***** Working data *****

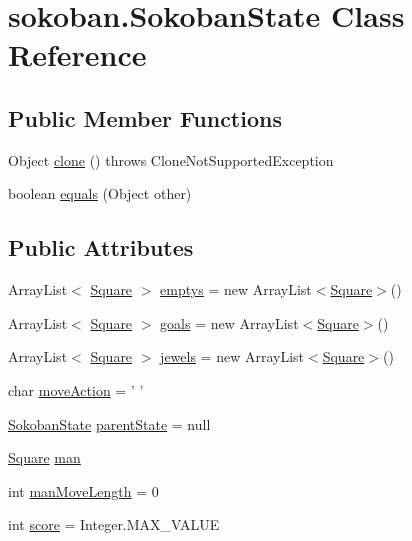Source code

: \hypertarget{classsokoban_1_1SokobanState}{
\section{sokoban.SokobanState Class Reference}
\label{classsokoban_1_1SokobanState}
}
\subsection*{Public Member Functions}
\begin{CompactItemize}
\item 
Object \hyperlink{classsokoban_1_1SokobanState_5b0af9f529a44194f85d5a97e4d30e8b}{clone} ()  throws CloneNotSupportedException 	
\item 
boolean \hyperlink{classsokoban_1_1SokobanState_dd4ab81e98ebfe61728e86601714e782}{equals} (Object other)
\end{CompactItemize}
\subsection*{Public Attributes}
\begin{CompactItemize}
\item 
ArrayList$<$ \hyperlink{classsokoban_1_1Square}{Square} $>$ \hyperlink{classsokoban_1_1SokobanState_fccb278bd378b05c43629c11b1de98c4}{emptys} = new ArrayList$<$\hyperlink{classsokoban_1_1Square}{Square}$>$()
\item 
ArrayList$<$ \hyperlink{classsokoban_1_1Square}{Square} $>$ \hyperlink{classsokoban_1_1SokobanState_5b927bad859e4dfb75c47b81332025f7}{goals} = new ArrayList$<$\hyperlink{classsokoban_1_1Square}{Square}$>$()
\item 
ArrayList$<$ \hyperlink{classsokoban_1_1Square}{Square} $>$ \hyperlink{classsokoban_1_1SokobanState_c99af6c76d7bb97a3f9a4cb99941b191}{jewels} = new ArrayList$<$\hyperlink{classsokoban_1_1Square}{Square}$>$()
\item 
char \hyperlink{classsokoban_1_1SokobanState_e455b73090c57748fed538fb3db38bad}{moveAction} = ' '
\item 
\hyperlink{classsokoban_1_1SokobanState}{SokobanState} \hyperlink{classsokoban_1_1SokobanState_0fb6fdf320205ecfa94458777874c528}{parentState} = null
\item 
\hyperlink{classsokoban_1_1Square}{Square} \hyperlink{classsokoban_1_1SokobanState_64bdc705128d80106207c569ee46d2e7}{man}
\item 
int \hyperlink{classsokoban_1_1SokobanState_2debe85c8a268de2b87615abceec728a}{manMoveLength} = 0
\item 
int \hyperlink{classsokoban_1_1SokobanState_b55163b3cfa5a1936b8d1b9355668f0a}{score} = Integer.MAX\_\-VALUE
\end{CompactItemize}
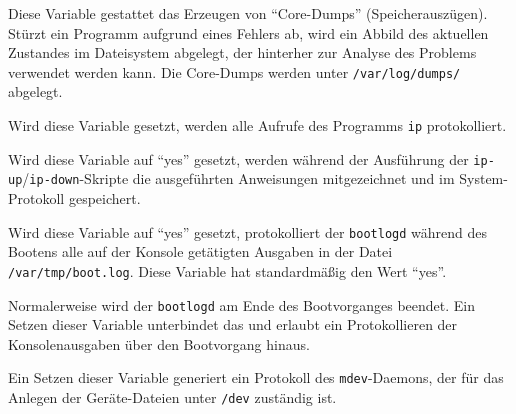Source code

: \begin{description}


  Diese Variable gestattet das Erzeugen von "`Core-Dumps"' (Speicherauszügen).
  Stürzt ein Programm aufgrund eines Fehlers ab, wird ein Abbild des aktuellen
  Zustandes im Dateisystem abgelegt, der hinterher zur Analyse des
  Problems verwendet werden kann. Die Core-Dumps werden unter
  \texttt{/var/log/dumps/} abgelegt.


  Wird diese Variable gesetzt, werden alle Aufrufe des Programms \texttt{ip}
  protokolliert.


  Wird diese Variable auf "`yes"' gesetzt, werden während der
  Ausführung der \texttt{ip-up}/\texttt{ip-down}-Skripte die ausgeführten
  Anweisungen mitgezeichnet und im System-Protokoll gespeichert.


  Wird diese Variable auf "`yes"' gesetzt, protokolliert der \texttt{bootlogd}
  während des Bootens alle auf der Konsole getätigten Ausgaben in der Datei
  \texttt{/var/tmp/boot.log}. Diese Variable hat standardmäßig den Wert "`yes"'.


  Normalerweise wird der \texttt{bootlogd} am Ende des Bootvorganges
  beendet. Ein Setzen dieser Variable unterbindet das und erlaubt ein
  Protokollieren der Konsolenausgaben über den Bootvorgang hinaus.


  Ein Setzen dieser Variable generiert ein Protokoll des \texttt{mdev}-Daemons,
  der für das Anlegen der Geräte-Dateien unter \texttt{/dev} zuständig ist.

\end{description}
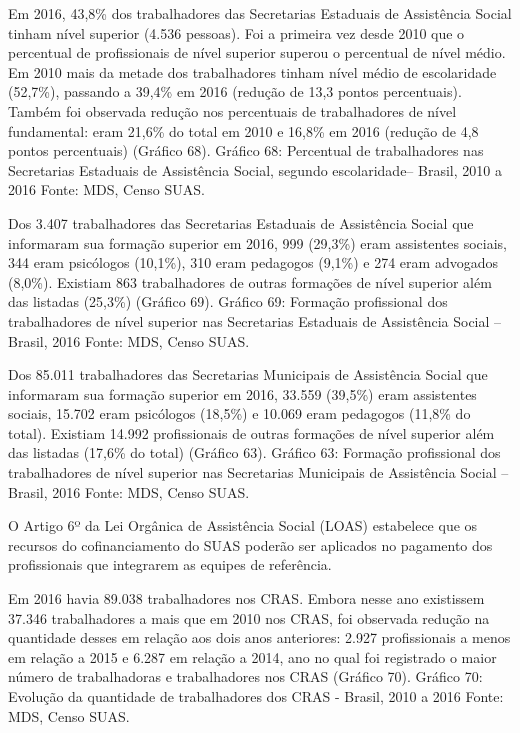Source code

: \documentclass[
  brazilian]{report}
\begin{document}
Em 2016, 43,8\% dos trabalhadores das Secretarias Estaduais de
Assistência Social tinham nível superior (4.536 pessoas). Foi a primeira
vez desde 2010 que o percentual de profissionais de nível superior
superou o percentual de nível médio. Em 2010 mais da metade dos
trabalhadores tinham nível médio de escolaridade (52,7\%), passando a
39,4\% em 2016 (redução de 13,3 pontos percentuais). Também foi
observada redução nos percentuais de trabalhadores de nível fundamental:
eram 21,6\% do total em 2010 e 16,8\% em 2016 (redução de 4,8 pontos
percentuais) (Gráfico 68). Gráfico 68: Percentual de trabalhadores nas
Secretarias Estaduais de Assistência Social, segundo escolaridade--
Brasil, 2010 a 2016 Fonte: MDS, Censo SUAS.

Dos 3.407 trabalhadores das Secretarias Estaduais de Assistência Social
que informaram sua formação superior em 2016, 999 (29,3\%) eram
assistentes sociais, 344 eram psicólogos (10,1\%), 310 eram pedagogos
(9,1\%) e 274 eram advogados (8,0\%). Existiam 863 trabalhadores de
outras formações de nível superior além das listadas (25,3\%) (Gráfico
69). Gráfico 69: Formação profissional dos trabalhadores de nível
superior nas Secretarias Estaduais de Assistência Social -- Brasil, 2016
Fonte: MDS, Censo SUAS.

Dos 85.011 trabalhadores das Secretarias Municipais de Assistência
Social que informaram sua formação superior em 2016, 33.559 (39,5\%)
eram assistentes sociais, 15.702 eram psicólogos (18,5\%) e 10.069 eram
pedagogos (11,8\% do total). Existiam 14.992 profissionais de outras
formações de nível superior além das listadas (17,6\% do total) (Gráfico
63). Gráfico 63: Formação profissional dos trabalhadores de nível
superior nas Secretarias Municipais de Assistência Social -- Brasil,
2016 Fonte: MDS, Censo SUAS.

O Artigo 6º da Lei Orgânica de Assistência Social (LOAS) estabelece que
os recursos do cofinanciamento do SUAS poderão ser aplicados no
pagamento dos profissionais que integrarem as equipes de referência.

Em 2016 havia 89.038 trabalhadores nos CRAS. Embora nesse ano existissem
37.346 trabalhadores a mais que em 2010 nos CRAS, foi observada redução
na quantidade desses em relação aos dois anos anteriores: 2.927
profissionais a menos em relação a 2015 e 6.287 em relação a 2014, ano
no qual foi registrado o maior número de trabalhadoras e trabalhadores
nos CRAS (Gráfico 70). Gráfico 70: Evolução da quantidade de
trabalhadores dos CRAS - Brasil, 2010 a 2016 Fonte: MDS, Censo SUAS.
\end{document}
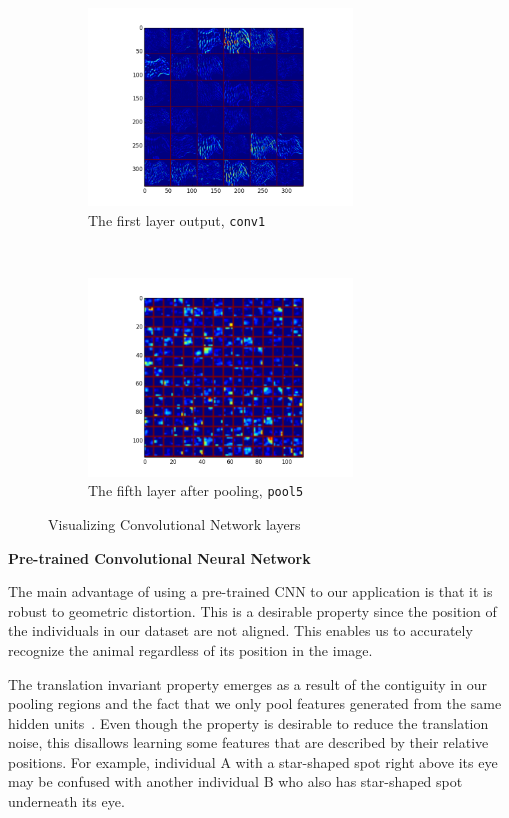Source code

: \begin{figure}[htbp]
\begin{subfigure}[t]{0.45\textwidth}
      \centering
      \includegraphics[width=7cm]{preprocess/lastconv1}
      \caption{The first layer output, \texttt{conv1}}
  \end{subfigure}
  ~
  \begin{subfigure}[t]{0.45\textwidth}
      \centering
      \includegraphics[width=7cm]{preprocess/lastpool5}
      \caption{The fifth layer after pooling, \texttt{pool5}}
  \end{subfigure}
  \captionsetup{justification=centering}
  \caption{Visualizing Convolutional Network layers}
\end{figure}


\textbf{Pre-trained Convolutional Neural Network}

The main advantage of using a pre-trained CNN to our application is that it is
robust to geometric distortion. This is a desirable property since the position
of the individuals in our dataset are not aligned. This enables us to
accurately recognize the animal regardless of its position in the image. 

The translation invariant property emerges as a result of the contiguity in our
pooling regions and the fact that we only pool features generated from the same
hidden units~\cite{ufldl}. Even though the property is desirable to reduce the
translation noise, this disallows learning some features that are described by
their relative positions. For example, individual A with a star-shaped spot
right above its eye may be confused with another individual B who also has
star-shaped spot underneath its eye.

*****

- Description of the task
No lines before the one containing "The main advantage" belong in the answer; write out that line and each one after it exactly, through the end of the records.

- Completed task
The main advantage of using a pre-trained CNN to our application is that it is
robust to geometric distortion. This is a desirable property since the position
of the individuals in our dataset are not aligned. This enables us to
accurately recognize the animal regardless of its position in the image. 

The translation invariant property emerges as a result of the contiguity in our
pooling regions and the fact that we only pool features generated from the same
hidden units~\cite{ufldl}. Even though the property is desirable to reduce the
translation noise, this disallows learning some features that are described by
their relative positions. For example, individual A with a star-shaped spot
right above its eye may be confused with another individual B who also has
star-shaped spot underneath its eye.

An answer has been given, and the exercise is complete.